Possible Improvements

  1. It takes a lot of time to package games one by one. Create an option to mass package games from a folder.
  2. There are some dependencies that are required to be installed on the host computer. E.g. specific version of Android SDK, Java, Python, etc. Utilize container based approach for quick setup.

In-app DLC Downloader


Tasks Done

  1. Create GUI dialogs and widgets to interact with the DLC Downloader and to show download progress, in-progress DLCs, etc.
  2. Create DLC Manager to manage downloading DLCs.
  3. Create an abstract class called Store. Different distribution store will need to implement this class using their store-specific API/SDK.
  4. Create a new path called dlcspath for storing the downloaded DLCs.
  5. Create a new compile time flag, USE_DLC for including DLC downloading support. This is disabled by default. To enable it, use --enable-dlc with ./configure. It will only be included on backends where it is supported (kFeatureDLC is true).

Possible Improvements

  1. GUI dialog for DLC Downloader could see some visual overhaul like list with game icons.
  2. Generalize DLC to allow other types of data like themes, icons, shaders, etc. Currently, only games is supported.

ScummVM Cloud Integration for DLC Downloader


Tasks Done

  1. Implement ScummVM Cloud to download games from a URL (ScummVM’s server) by utilizing existing networking methods.
  2. Handle zip extraction and deletion of zip after extraction.
  3. Improve existing method Archive::dumpArchive().

Android Play Store Integration for DLC Downloader


Tasks Done

  1. Implement Play Store DLC support by using Play Core SDK for Java.
  2. Create JNI methods in C++ to interact with Java code for Play Store or vice-versa. Java code utilizes the SDK to implement functions necessary for handling download.

Possible Improvements

  1. Create script to generate the list of assets with required details like – id, name and detection keys for ScummVM configuration like engineid, gameid, extra, guioptions, language, platform and description directly by utilizing the dlc-games.json.

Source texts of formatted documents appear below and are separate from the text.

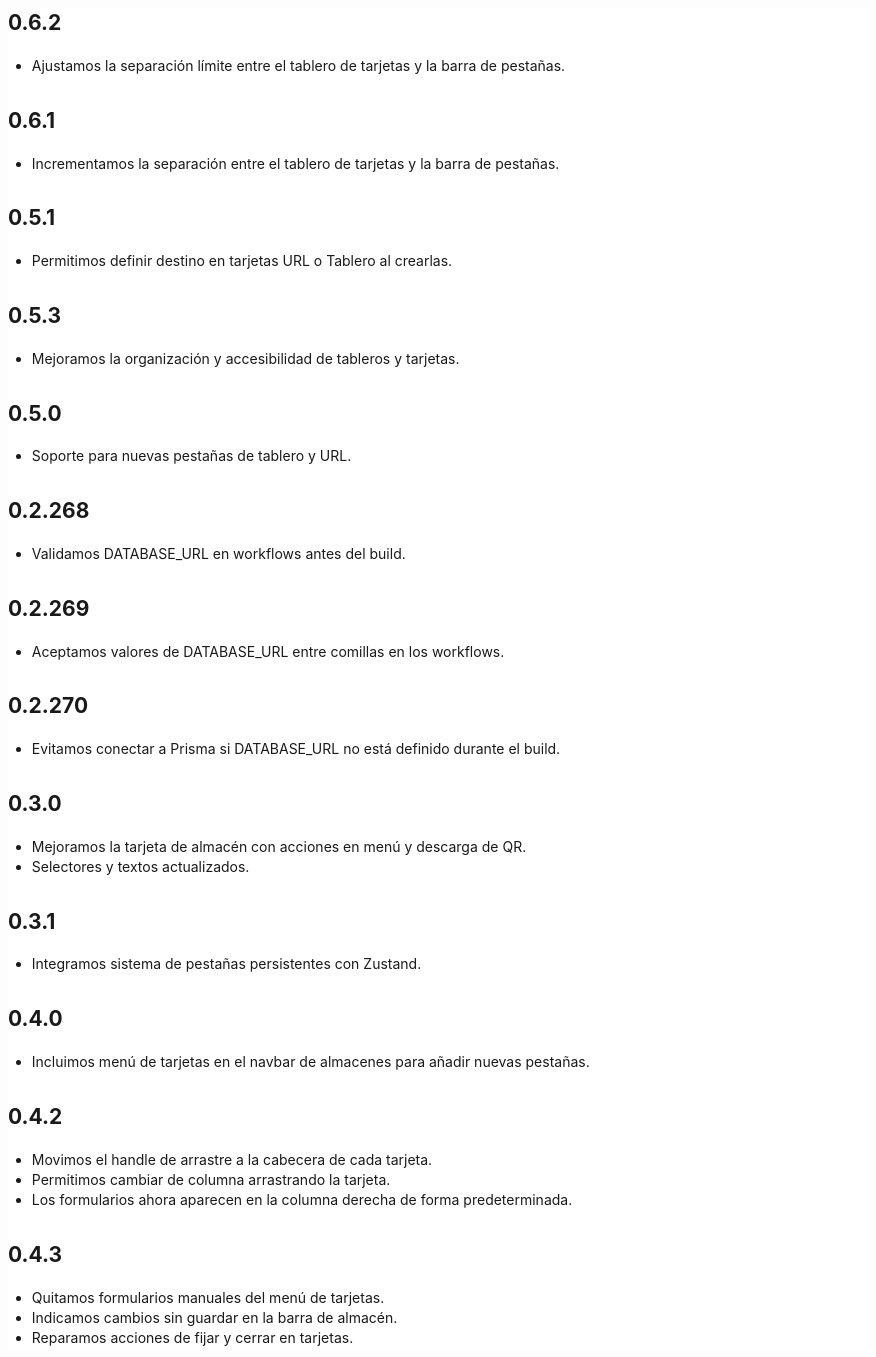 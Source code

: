 ## 0.6.2

- Ajustamos la separación límite entre el tablero de tarjetas y la barra de pestañas.

## 0.6.1
- Incrementamos la separación entre el tablero de tarjetas y la barra de pestañas.

## 0.5.1
- Permitimos definir destino en tarjetas URL o Tablero al crearlas.

## 0.5.3
- Mejoramos la organización y accesibilidad de tableros y tarjetas.

## 0.5.0
- Soporte para nuevas pestañas de tablero y URL.

## 0.2.268
- Validamos DATABASE_URL en workflows antes del build.

## 0.2.269
- Aceptamos valores de DATABASE_URL entre comillas en los workflows.

## 0.2.270
- Evitamos conectar a Prisma si DATABASE_URL no está definido durante el build.

## 0.3.0
- Mejoramos la tarjeta de almacén con acciones en menú y descarga de QR.
- Selectores y textos actualizados.

## 0.3.1
- Integramos sistema de pestañas persistentes con Zustand.

## 0.4.0
- Incluimos menú de tarjetas en el navbar de almacenes para añadir nuevas pestañas.

## 0.4.2
- Movimos el handle de arrastre a la cabecera de cada tarjeta.
- Permitimos cambiar de columna arrastrando la tarjeta.
- Los formularios ahora aparecen en la columna derecha de forma predeterminada.

## 0.4.3
- Quitamos formularios manuales del menú de tarjetas.
- Indicamos cambios sin guardar en la barra de almacén.
- Reparamos acciones de fijar y cerrar en tarjetas.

DLC Support Progress For Play Store Distribution

The implementation of Play Store is mostly done. The downloading works along with the download progress and cancel functions. These functions need to be implemented on the java side since we use the Play Asset SDK for Java. I also needed to call these functions from C++ and vice versa. So, for this, JNI comes into play. The current code for Android also uses JNI extensively for some of its functions. So, the base work was already done. I had to check the current implementation of one of the JNI functions and follow the steps used. The other thing I needed to do was create simple functions that handle Playstore SDK on the Java side.

In Playstore SDK, there is an interface called AssetPackManager that contains the functions used in managing the downloads for the DLCs from Playstore. For starting a download, we can use the fetch() method. It only needs a packname, which is a unique string to identify a game package. I also had to create a listener that keeps track of the download progress, completion, and cancel events to call required functions.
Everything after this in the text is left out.